## [TASK ITEM]
Among the entries below, take the line with "- **Eloquent ORM**" and the line with "## 🤝 **Penghargaan**", and output them and every line between them exactly, with nothing else.

## [EXTRACTED ENTRIES]
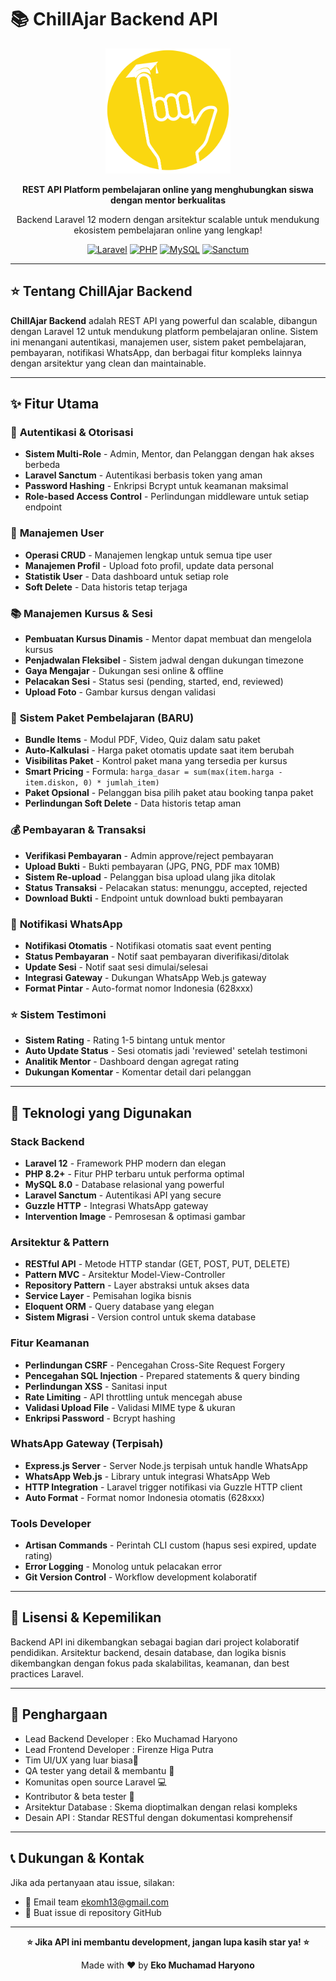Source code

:# 📚 ChillAjar Backend API

<div align="center">
  <img src="./public/logo.png" alt="ChillAjar Logo" width="200" height="200">
  
  **REST API Platform pembelajaran online yang menghubungkan siswa dengan mentor berkualitas**
  
  Backend Laravel 12 modern dengan arsitektur scalable untuk mendukung ekosistem pembelajaran online yang lengkap!

[![Laravel](https://img.shields.io/badge/Laravel-12-FF2D20?style=flat-square&logo=laravel&logoColor=white)](https://laravel.com)
[![PHP](https://img.shields.io/badge/PHP-8.2+-777BB4?style=flat-square&logo=php&logoColor=white)](https://php.net)
[![MySQL](https://img.shields.io/badge/MySQL-8.0-4479A1?style=flat-square&logo=mysql&logoColor=white)](https://mysql.com)
[![Sanctum](https://img.shields.io/badge/Laravel%20Sanctum-Auth-FF2D20?style=flat-square)](https://laravel.com/docs/sanctum)

</div>

---

## ⭐ Tentang ChillAjar Backend

**ChillAjar Backend** adalah REST API yang powerful dan scalable, dibangun dengan Laravel 12 untuk mendukung platform pembelajaran online. Sistem ini menangani autentikasi, manajemen user, sistem paket pembelajaran, pembayaran, notifikasi WhatsApp, dan berbagai fitur kompleks lainnya dengan arsitektur yang clean dan maintainable.

---

## ✨ Fitur Utama

### 🔐 **Autentikasi & Otorisasi**
- **Sistem Multi-Role** - Admin, Mentor, dan Pelanggan dengan hak akses berbeda
- **Laravel Sanctum** - Autentikasi berbasis token yang aman
- **Password Hashing** - Enkripsi Bcrypt untuk keamanan maksimal
- **Role-based Access Control** - Perlindungan middleware untuk setiap endpoint

### 👥 **Manajemen User**
- **Operasi CRUD** - Manajemen lengkap untuk semua tipe user
- **Manajemen Profil** - Upload foto profil, update data personal
- **Statistik User** - Data dashboard untuk setiap role
- **Soft Delete** - Data historis tetap terjaga

### 📚 **Manajemen Kursus & Sesi**
- **Pembuatan Kursus Dinamis** - Mentor dapat membuat dan mengelola kursus
- **Penjadwalan Fleksibel** - Sistem jadwal dengan dukungan timezone
- **Gaya Mengajar** - Dukungan sesi online & offline
- **Pelacakan Sesi** - Status sesi (pending, started, end, reviewed)
- **Upload Foto** - Gambar kursus dengan validasi

### 💼 **Sistem Paket Pembelajaran (BARU)**
- **Bundle Items** - Modul PDF, Video, Quiz dalam satu paket
- **Auto-Kalkulasi** - Harga paket otomatis update saat item berubah
- **Visibilitas Paket** - Kontrol paket mana yang tersedia per kursus
- **Smart Pricing** - Formula: `harga_dasar = sum(max(item.harga - item.diskon, 0) * jumlah_item)`
- **Paket Opsional** - Pelanggan bisa pilih paket atau booking tanpa paket
- **Perlindungan Soft Delete** - Data historis tetap aman

### 💰 **Pembayaran & Transaksi**
- **Verifikasi Pembayaran** - Admin approve/reject pembayaran
- **Upload Bukti** - Bukti pembayaran (JPG, PNG, PDF max 10MB)
- **Sistem Re-upload** - Pelanggan bisa upload ulang jika ditolak
- **Status Transaksi** - Pelacakan status: menunggu, accepted, rejected
- **Download Bukti** - Endpoint untuk download bukti pembayaran

### 📱 **Notifikasi WhatsApp**
- **Notifikasi Otomatis** - Notifikasi otomatis saat event penting
- **Status Pembayaran** - Notif saat pembayaran diverifikasi/ditolak
- **Update Sesi** - Notif saat sesi dimulai/selesai
- **Integrasi Gateway** - Dukungan WhatsApp Web.js gateway
- **Format Pintar** - Auto-format nomor Indonesia (628xxx)

### ⭐ **Sistem Testimoni**
- **Sistem Rating** - Rating 1-5 bintang untuk mentor
- **Auto Update Status** - Sesi otomatis jadi 'reviewed' setelah testimoni
- **Analitik Mentor** - Dashboard dengan agregat rating
- **Dukungan Komentar** - Komentar detail dari pelanggan

---

## 🚀 **Teknologi yang Digunakan**

### Stack Backend
- **Laravel 12** - Framework PHP modern dan elegan
- **PHP 8.2+** - Fitur PHP terbaru untuk performa optimal
- **MySQL 8.0** - Database relasional yang powerful
- **Laravel Sanctum** - Autentikasi API yang secure
- **Guzzle HTTP** - Integrasi WhatsApp gateway
- **Intervention Image** - Pemrosesan & optimasi gambar

### Arsitektur & Pattern
- **RESTful API** - Metode HTTP standar (GET, POST, PUT, DELETE)
- **Pattern MVC** - Arsitektur Model-View-Controller
- **Repository Pattern** - Layer abstraksi untuk akses data
- **Service Layer** - Pemisahan logika bisnis
- **Eloquent ORM** - Query database yang elegan
- **Sistem Migrasi** - Version control untuk skema database

### Fitur Keamanan
- **Perlindungan CSRF** - Pencegahan Cross-Site Request Forgery
- **Pencegahan SQL Injection** - Prepared statements & query binding
- **Perlindungan XSS** - Sanitasi input
- **Rate Limiting** - API throttling untuk mencegah abuse
- **Validasi Upload File** - Validasi MIME type & ukuran
- **Enkripsi Password** - Bcrypt hashing

### WhatsApp Gateway (Terpisah)
- **Express.js Server** - Server Node.js terpisah untuk handle WhatsApp
- **WhatsApp Web.js** - Library untuk integrasi WhatsApp Web
- **HTTP Integration** - Laravel trigger notifikasi via Guzzle HTTP client
- **Auto Format** - Format nomor Indonesia otomatis (628xxx)

### Tools Developer
- **Artisan Commands** - Perintah CLI custom (hapus sesi expired, update rating)
- **Error Logging** - Monolog untuk pelacakan error
- **Git Version Control** - Workflow development kolaboratif


---

## 📄 **Lisensi & Kepemilikan**

Backend API ini dikembangkan sebagai bagian dari project kolaboratif pendidikan. Arsitektur backend, desain database, dan logika bisnis dikembangkan dengan fokus pada skalabilitas, keamanan, dan best practices Laravel.

---

## 🤝 **Penghargaan**

- Lead Backend Developer : Eko Muchamad Haryono
- Lead Frontend Developer : Firenze Higa Putra
- Tim UI/UX yang luar biasa🎨
- QA tester yang detail & membantu 🐛
- Komunitas open source Laravel 💻
- Kontributor & beta tester 🙏
- Arsitektur Database : Skema dioptimalkan dengan relasi kompleks
- Desain API : Standar RESTful dengan dokumentasi komprehensif

---

## 📞 **Dukungan & Kontak**

Jika ada pertanyaan atau issue, silakan:
- 📧 Email team ekomh13@gmail.com
- 🐛 Buat issue di repository GitHub

---

<div align="center">
  
  **⭐ Jika API ini membantu development, jangan lupa kasih star ya! ⭐**

  Made with ❤️ by **Eko Muchamad Haryono**

</div>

## [ANSWER AREA]
- **Eloquent ORM** - Query database yang elegan
- **Sistem Migrasi** - Version control untuk skema database

### Fitur Keamanan
- **Perlindungan CSRF** - Pencegahan Cross-Site Request Forgery
- **Pencegahan SQL Injection** - Prepared statements & query binding
- **Perlindungan XSS** - Sanitasi input
- **Rate Limiting** - API throttling untuk mencegah abuse
- **Validasi Upload File** - Validasi MIME type & ukuran
- **Enkripsi Password** - Bcrypt hashing

### WhatsApp Gateway (Terpisah)
- **Express.js Server** - Server Node.js terpisah untuk handle WhatsApp
- **WhatsApp Web.js** - Library untuk integrasi WhatsApp Web
- **HTTP Integration** - Laravel trigger notifikasi via Guzzle HTTP client
- **Auto Format** - Format nomor Indonesia otomatis (628xxx)

### Tools Developer
- **Artisan Commands** - Perintah CLI custom (hapus sesi expired, update rating)
- **Error Logging** - Monolog untuk pelacakan error
- **Git Version Control** - Workflow development kolaboratif


---

## 📄 **Lisensi & Kepemilikan**

Backend API ini dikembangkan sebagai bagian dari project kolaboratif pendidikan. Arsitektur backend, desain database, dan logika bisnis dikembangkan dengan fokus pada skalabilitas, keamanan, dan best practices Laravel.

---

## 🤝 **Penghargaan**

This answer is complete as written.